Althea had known women like this woman before. This was the kind of woman who preferred the company of men to the comfortable logic of Althea's machines, who looked at Althea with her awkwardness and her impatience and her wiry tangled hair and smirked among others like herself behind their hands.

Althea looked to Domitian to see if he had experienced the same instinctive dislike but saw nothing of the kind on his face. He was only watching Ida Stays's hologram with close attention.

Of course, she thought to herself, the System was watching; the System was always watching. She turned her attention back to the hologram.

In the hologram, Ida Stays had no chance of meeting the eyes of either Althea or Domitian; instead, she gazed directly ahead, most likely into the camera that had recorded the message.

“To the crew of the
Ananke,
” she said, “detain Leontios Ivanov and Matthew Gale. Take extra precautions in their detainment; they are known for escaping System control. They are crucial to my investigation and the safety and security of the System. I have been granted access to your current location, and I will rendezvous with you at System Standard Time 1700 hours. Do not let Ivanov or Gale out of your sight and wait for me to question them. Ida Stays; end message.”

The woman vanished; the diodes went dark.

“That's in an hour,” said Althea. “What do we do?”

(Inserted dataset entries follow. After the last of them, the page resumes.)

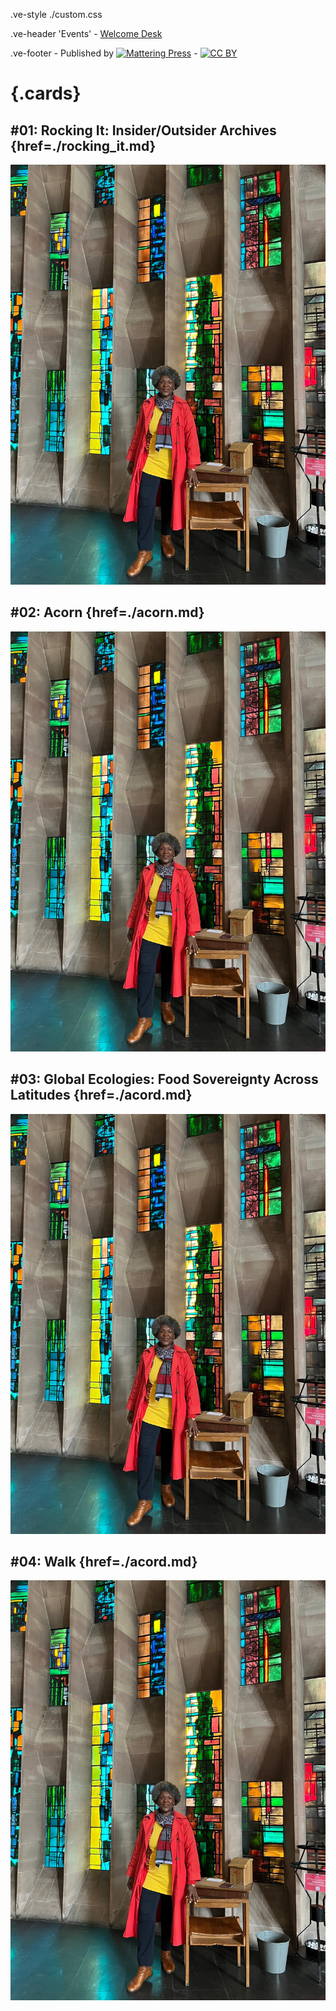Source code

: .ve-style ./custom.css

.ve-header 'Events'
    - [Welcome Desk](/)

.ve-footer
    - Published by [![Mattering Press](https://www.matteringpress.org/wp-content/themes/matteringpress/img/mattering-press.png)](https://www.matteringpress.org/)
    - [![CC BY](https://licensebuttons.net/l/by/4.0/88x31.png)](https://creativecommons.org/licenses/by/4.0/)

# {.cards}

## #01: Rocking It: Insider/Outsider Archives {href=./rocking_it.md}

![](/media/monica_brown_12.jpg)

## #02: Acorn {href=./acorn.md}

![](/media/monica_brown_12.jpg)

## #03: Global Ecologies: Food Sovereignty Across Latitudes {href=./acord.md}

![](/media/monica_brown_12.jpg)

## #04: Walk {href=./acord.md}

![](/media/monica_brown_12.jpg)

“Nothing,” Domitian said. “We can't pursue Gale; even if we could, we have no means of capturing him. I have already updated the System on our situation, and when Miss Stays arrives, I will handle it.

“Until then,” he continued with his eye on something above and behind Althea, where the camera displays were, “I will be interrogating our prisoner.”

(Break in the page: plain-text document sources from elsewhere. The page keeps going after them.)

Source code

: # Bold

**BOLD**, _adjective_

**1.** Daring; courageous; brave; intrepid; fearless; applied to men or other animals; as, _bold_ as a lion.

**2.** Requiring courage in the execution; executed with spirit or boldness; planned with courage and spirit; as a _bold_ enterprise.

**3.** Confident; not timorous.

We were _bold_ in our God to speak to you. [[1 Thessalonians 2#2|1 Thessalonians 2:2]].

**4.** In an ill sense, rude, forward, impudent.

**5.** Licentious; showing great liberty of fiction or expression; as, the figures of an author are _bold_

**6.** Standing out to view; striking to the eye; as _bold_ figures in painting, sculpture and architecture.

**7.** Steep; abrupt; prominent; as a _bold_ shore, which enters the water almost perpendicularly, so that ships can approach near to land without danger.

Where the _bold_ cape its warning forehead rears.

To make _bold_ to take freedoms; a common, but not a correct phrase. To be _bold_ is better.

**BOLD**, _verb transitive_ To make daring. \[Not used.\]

Althea's heart jumped. “Let me come.”

Domitian gave her a strange look.

“I want to find out if he knows what Gale did to the computer,” Althea said. “They work together; there must be particular tricks they use all the time. This is one of those tricks; I know it. I just don't know what, or how advanced, or what it's supposed to do—”

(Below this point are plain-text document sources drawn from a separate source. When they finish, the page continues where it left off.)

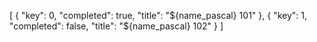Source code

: [
  {
    \"key\": 0,
    \"completed\": true,
    \"title\": \"${name_pascal} 101\"
  },
  {
    \"key\": 1,
    \"completed\": false,
    \"title\": \"${name_pascal} 102\"
  }
]
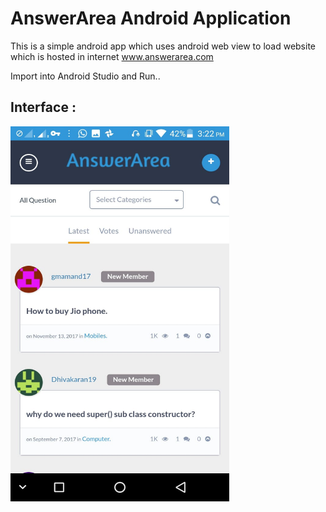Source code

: # AnswerArea Android Application

This is a simple android app which uses android web view to load website which is hosted in internet www.answerarea.com

Import into Android Studio and Run..

## Interface :


<img src="https://raw.githubusercontent.com/ManoBalaR/Android-Programming-Projects/master/AnswerArea%20App/WhatsApp%20Image%202018-11-13%20at%203.26.42%20PM%20(8).jpeg" alt="alt text" width="350" height="600">
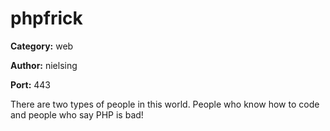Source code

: # phpfrick
**Category:** web

**Author:** nielsing

**Port:** 443

There are two types of people in this world. People who know how to code and people who say PHP is bad!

“I'll question him,” Domitian said. “You stay here, monitor the control room, and work on the computer.”

“You wouldn't know what to ask,” said Althea, without really thinking it through.

Domitian, fortunately, was always patient with her. “What would you ask?” he said. “Would you give him a list of the computer's problems and ask him which of his and Gale's ‘tricks' it's likely to be?” Althea said nothing, as clear as if she had admitted it. “You can't give this man any information, Althea. In his position he survives on his information. Telling him something he doesn't need to know is the same as putting a weapon in his hand. I will ask about the computer, and you will stay here. Understood?”

He held her gaze until Althea dropped hers. “Yes, sir,” she said.

When he left, closing the door behind himself, she turned to look at the grid of camera images. In them she found the footage of Ivanov's cell, where from above she looked down at Ivanov still sitting with his back against the opposite wall and his bare feet crossed at the ankle.

It was standard to interrogate a prisoner until a satisfactory explanation of the reason for his presence was obtained. On most ships, that interrogation would be followed by imprisonment. On ships like the
Ananke,
a System-sponsored research vessel with military applications, an interrogation would be followed by execution.